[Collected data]
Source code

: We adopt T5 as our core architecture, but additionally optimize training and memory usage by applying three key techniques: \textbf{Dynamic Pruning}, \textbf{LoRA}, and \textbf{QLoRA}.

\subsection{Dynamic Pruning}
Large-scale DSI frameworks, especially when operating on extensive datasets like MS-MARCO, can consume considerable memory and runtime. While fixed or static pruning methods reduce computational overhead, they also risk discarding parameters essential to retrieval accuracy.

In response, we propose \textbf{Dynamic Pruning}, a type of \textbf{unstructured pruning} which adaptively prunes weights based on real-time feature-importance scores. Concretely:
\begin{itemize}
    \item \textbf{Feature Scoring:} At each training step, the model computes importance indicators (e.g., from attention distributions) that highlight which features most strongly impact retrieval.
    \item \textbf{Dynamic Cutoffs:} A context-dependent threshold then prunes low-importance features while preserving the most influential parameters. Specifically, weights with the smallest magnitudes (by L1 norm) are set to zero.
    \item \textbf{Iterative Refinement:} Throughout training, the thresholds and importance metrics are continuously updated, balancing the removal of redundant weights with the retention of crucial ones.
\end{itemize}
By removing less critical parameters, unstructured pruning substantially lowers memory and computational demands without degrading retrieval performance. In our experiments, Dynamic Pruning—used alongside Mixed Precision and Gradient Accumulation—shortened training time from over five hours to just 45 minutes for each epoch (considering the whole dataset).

• Exercise:
All lines above holding the word "features" make up the answer; copy each one.

• Reply to the exercise:
    \item \textbf{Feature Scoring:} At each training step, the model computes importance indicators (e.g., from attention distributions) that highlight which features most strongly impact retrieval.
    \item \textbf{Dynamic Cutoffs:} A context-dependent threshold then prunes low-importance features while preserving the most influential parameters. Specifically, weights with the smallest magnitudes (by L1 norm) are set to zero.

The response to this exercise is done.